While discriminative algorithms may be suitable in some embodiments, in other embodiments a generative learned model (such as a generative adversarial network, GAN) may be used. A GAN may be suitable for such methods as these are processes developed with the aim of generating data that matches a particular target; in the present case, this would equate to generating audio for output that 'matches' (that is, substantially approximates) a mix of the component sounds. A number of alternative methods of utilising a GAN may be employed, two of which are described below.

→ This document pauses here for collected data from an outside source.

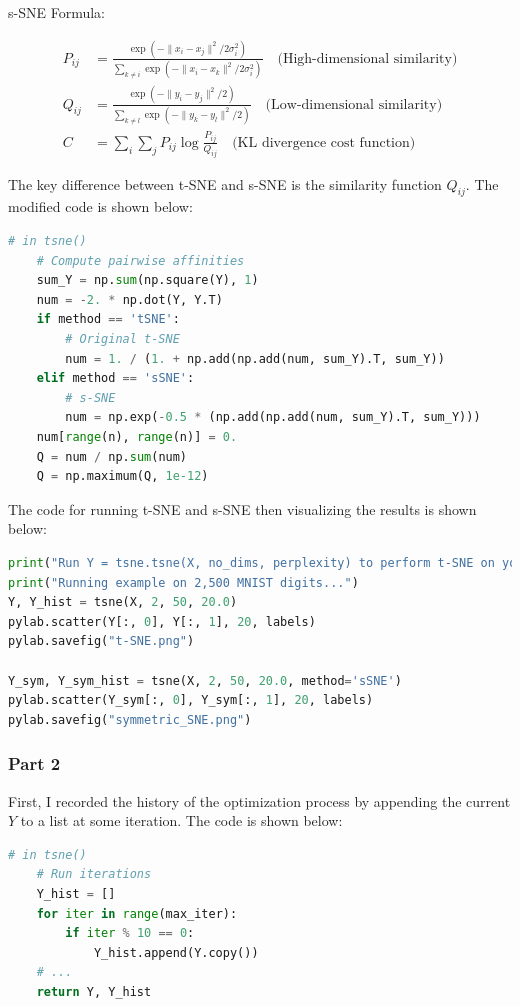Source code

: \documentclass{homework}
\begin{document}
s-SNE Formula:

\begin{align*}
P_{ij} &= \frac{\exp(-\|x_i - x_j\|^2 / 2\sigma_i^2)}{\sum_{k \neq i} \exp(-\|x_i - x_k\|^2 / 2\sigma_i^2)} \quad \text{(High-dimensional similarity)} \\
Q_{ij} &= \frac{\exp(-\|y_i - y_j\|^2 / 2)}{\sum_{k \neq l} \exp(-\|y_k - y_l\|^2 / 2)} \quad \text{(Low-dimensional similarity)} \\
C &= \sum_{i} \sum_{j} P_{ij} \log \frac{P_{ij}}{Q_{ij}} \quad \text{(KL divergence cost function)}
\end{align*}

The key difference between t-SNE and s-SNE is the similarity function $Q_{ij}$. The modified code is shown below:

\begin{lstlisting}[language=Python]
# in tsne()
    # Compute pairwise affinities
    sum_Y = np.sum(np.square(Y), 1)
    num = -2. * np.dot(Y, Y.T)
    if method == 'tSNE':
        # Original t-SNE
        num = 1. / (1. + np.add(np.add(num, sum_Y).T, sum_Y))
    elif method == 'sSNE':
        # s-SNE
        num = np.exp(-0.5 * (np.add(np.add(num, sum_Y).T, sum_Y)))
    num[range(n), range(n)] = 0.
    Q = num / np.sum(num)
    Q = np.maximum(Q, 1e-12)
\end{lstlisting}

The code for running t-SNE and s-SNE then visualizing the results is shown below:

\begin{lstlisting}[language=Python]
print("Run Y = tsne.tsne(X, no_dims, perplexity) to perform t-SNE on your dataset.")
print("Running example on 2,500 MNIST digits...")
Y, Y_hist = tsne(X, 2, 50, 20.0)
pylab.scatter(Y[:, 0], Y[:, 1], 20, labels)
pylab.savefig("t-SNE.png")

Y_sym, Y_sym_hist = tsne(X, 2, 50, 20.0, method='sSNE')
pylab.scatter(Y_sym[:, 0], Y_sym[:, 1], 20, labels)
pylab.savefig("symmetric_SNE.png")
\end{lstlisting}

\subsubsection{Part 2}

First, I recorded the history of the optimization process by appending the current $Y$ to a list at some iteration. The code is shown below:

\begin{lstlisting}[language=Python]
# in tsne()
    # Run iterations
    Y_hist = []
    for iter in range(max_iter):
        if iter % 10 == 0:
            Y_hist.append(Y.copy())
    # ...
    return Y, Y_hist
\end{lstlisting}
\end{document}
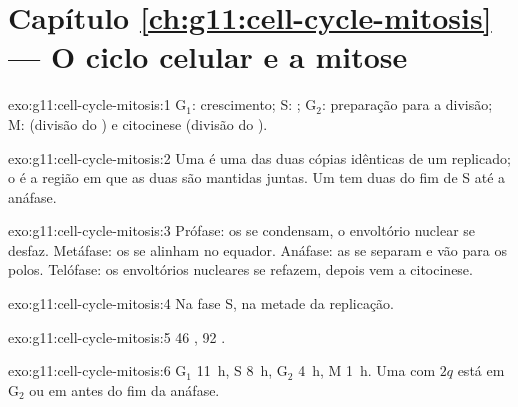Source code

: \section*{Capítulo \ref{ch:g11:cell-cycle-mitosis} --- O ciclo celular e a mitose}

\begin{solution}{exo:g11:cell-cycle-mitosis:1}
$\mathrm{G_1}$: crescimento; S: ; $\mathrm{G_2}$:
preparação para a divisão; M:  (divisão do ) e citocinese
(divisão do ).
\end{solution}

\begin{solution}{exo:g11:cell-cycle-mitosis:2}
Uma  é uma das duas cópias idênticas de um 
replicado; o  é a região em que as duas são mantidas juntas.
Um  tem duas  do fim de S até a anáfase.
\end{solution}

\begin{solution}{exo:g11:cell-cycle-mitosis:3}
Prófase: os  se condensam, o envoltório nuclear se desfaz.
Metáfase: os  se alinham no equador. Anáfase: as 
se separam e vão para os polos. Telófase: os envoltórios nucleares se
refazem, depois vem a citocinese.
\end{solution}

\begin{solution}{exo:g11:cell-cycle-mitosis:4}
Na fase S, na metade da replicação.
\end{solution}

\begin{solution}{exo:g11:cell-cycle-mitosis:5}
46 , 92 .
\end{solution}

\begin{solution}{exo:g11:cell-cycle-mitosis:6}
$\mathrm{G_1}$ \qty{11}{h}, S \qty{8}{h}, $\mathrm{G_2}$ \qty{4}{h},
M \qty{1}{h}. Uma  com $2q$ está em $\mathrm{G_2}$ ou em 
antes do fim da anáfase.
\end{solution}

A first method of utilising a GAN is that of using it to train a conditional generative model. A conditional generative model is a model in which conditions may be applied, such as parameters relating to the desired outputs. In the present case, the conditions may be specified by the features of a desired audio output - that is, conditions relating to the omission of particular features (such as conditions relating to sound source density, contextual importance, or sound/feature repetition). These conditions can be used to guide the generation of the audio for output using the model.
A second method of utilising a GAN is effectively that of 'reverse engineering' feature values for a mix in dependence upon output audio generated from a number of input sounds. Typically, a generative model is provided with one or more input variables (such as a set of sounds/features) from which an output is generated.

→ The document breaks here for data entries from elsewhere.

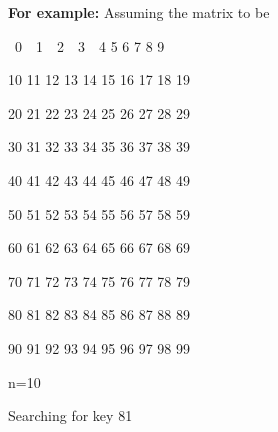 \documentclass[14pt]{article}
\renewcommand{\_}{\kern-1.5pt\textunderscore\kern-1.5pt}
\begin{document}
\begin{multicols}{2}
\begin{enumerate}
\vspace{\baselineskip}
\begin{justify}
\textbf{For example: }Assuming the matrix to be
\end{justify}
\begin{justify}
\ 0\ \ 1\ \ 2\ \ 3\ \ 4  5  6  7  8  9
\end{justify}
\begin{justify}
10 11 12 13 14 15 16 17 18 19 
\end{justify}
\begin{justify}
20 21 22 23 24 25 26 27 28 29 
\end{justify}
\begin{justify}
30 31 32 33 34 35 36 37 38 39 
\end{justify}
\begin{justify}
40 41 42 43 44 45 46 47 48 49 
\end{justify}
\begin{justify}
50 51 52 53 54 55 56 57 58 59 
\end{justify}
\begin{justify}
60 61 62 63 64 65 66 67 68 69 
\end{justify}
\begin{justify}
70 71 72 73 74 75 76 77 78 79 
\end{justify}
\begin{justify}
80 81 82 83 84 85 86 87 88 89 
\end{justify}
\begin{justify}
90 91 92 93 94 95 96 97 98 99 
\end{justify}
\begin{justify}
n=10
\end{justify}
\begin{justify}
Searching for key 81
\end{justify}


\end{enumerate}
\end{multicols}
\end{document}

A convergent approach may be taken in such an embodiment. The input variables can be modified so as to generate output audio such that the predicted values for a corresponding mix more closely approximate those of the actual mix with an increasing number of iterations. This refinement of the output audio may be defined with a loss function as the objective, as defined between the target mix (that is, the mix corresponding to the sounds for output prior to prioritisation processing) and the successive outputs of the GAN. The input variables are modified iteratively so as to reduce the value of the loss function, indicating a higher degree of similarity between the outputs and the initial mix. Once an output of the GAN is considered to suitably approximate the mix, the output may be used as the audio to be output by the system.
Training of a network may be performed by using a labelled dataset to assist with identifying which features are of higher perceptual relevance than others. For example, a network may be provided with a number of mixes of different sounds along with information identifying the features present in the mix and how easy it is to hear each of those features within the mix. This ease of hearing is indicative of the perceptual relevance of the feature to the mix, as those which are harder to hear are less well-perceived.

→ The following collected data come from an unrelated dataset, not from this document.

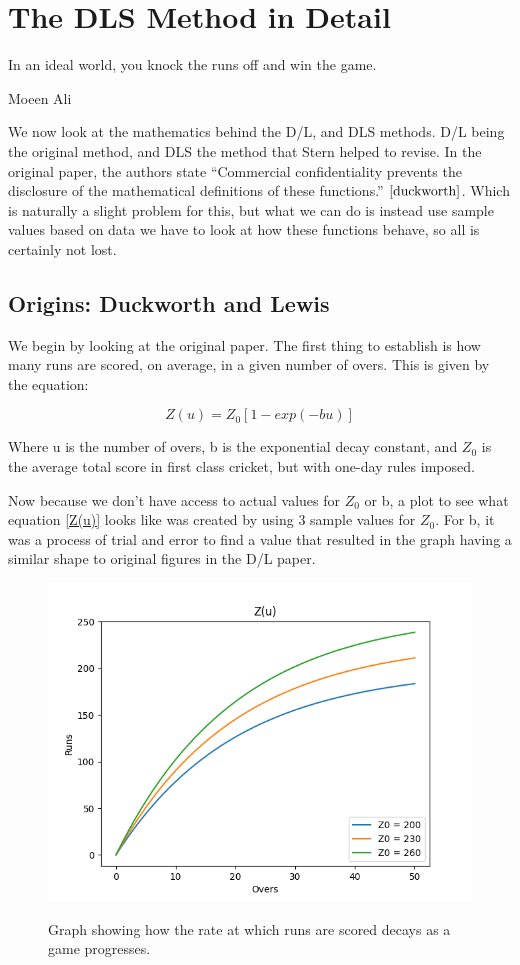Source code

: \chapter{The DLS Method in Detail}

\epigraph{In an ideal world, you knock the runs off and win the game.}{Moeen Ali}

We now look at the mathematics behind the D/L, and DLS methods. D/L being the original
method, and DLS the method that Stern helped to revise. In the original paper, the authors
state ``Commercial confidentiality prevents the disclosure of the mathematical definitions
of these functions.'' $\cite{duckworth}$. Which is naturally a slight problem for this, but what
we can do is instead use sample values based on data we have to look at how these functions behave,
so all is certainly not lost.

\section{Origins: Duckworth and Lewis}
We begin by looking at the original paper. The first thing to establish is how many runs are scored,
on average, in a given number of overs. This is given by the equation:

\begin{equation}
    Z(u) = Z_0[1-exp(-bu)]
    \label{Z(u)}  
\end{equation}

Where u is the number of overs, b is the exponential decay constant, and $Z_0$ is the
average total score in first class cricket, but with one-day rules imposed.  

Now because we don't have access to actual values for $Z_0$ or b, a plot to see what equation \ref{Z(u)} looks 
like was created by using 3 sample values for $Z_0$. For b, it was a process of trial and error to find a value
that resulted in the graph having a similar shape to original figures in the D/L paper. 

\begin{figure}[h]
    \centering
    \includegraphics[scale=0.6]{figures/z(u).png}
    \label{Zugraph}
    \caption{Graph showing how the rate at which runs are scored decays as a game progresses.}
\end{figure}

The information identifying the perceptual relevance of the features may be used by the network to identify perceptually relevant features from new sounds, by analysing patterns in which features are labelled as being relevant in the initial dataset. The network may then be operable to generate output audio using the labelled dataset, with the predefined information being used to evaluate the correspondence of the generated audio to an existing mix of sounds from the dataset.
Figures 2 and 3 schematically illustrate training and audio reproduction methods respectively; these methods may be implemented in the context of the machine learning embodiments described above.
Figure 2 schematically illustrates a training method by which a machine learning algorithm or artificial neural network may be trained so as to be able to generate information relating to the prioritisation of sounds or sound features. Of course, any suitable variations upon this training method may be implemented; this Figure represents an example of a single method only.
At a step 200, a labelled dataset is provided as an input to the machine learning algorithm. This may comprise any number of sounds, and information relating to their perceptual relevance. This may further comprise a number of predetermined mixes of those sounds, in addition to information about how those sounds interact with one another within a particular mix.
At a step 210, the dataset is analysed to identify perceptually relevant features within the provided sounds. This may be performed in a number of manners; for example, the identification may be performed independently of the labelling of the dataset with the results being compared to the labels so as to identify whether the features were identified correctly. This step may be performed iteratively, with feedback relating to the successful/unsuccessful feature identifications, so as to improve the feature recognition process.
At a step 220, identified features from the input sounds are pooled so as to generate a representation of a mixture of the sounds. This step may be similar to the process of step 120 of Figure 1, for example.
At a step 230, a mix is generated from the sounds in dependence upon the information relating to the perceptual relevance of the features as generated in step 210. The mix is then compared to the pooled representation generated in step 220, so as to identify whether the mix presents a substantially similar perceptual impression to a listener. That is to say, the comparison should determine whether the most perceptually relevant features that are present in the pooled representation are also present in the mix.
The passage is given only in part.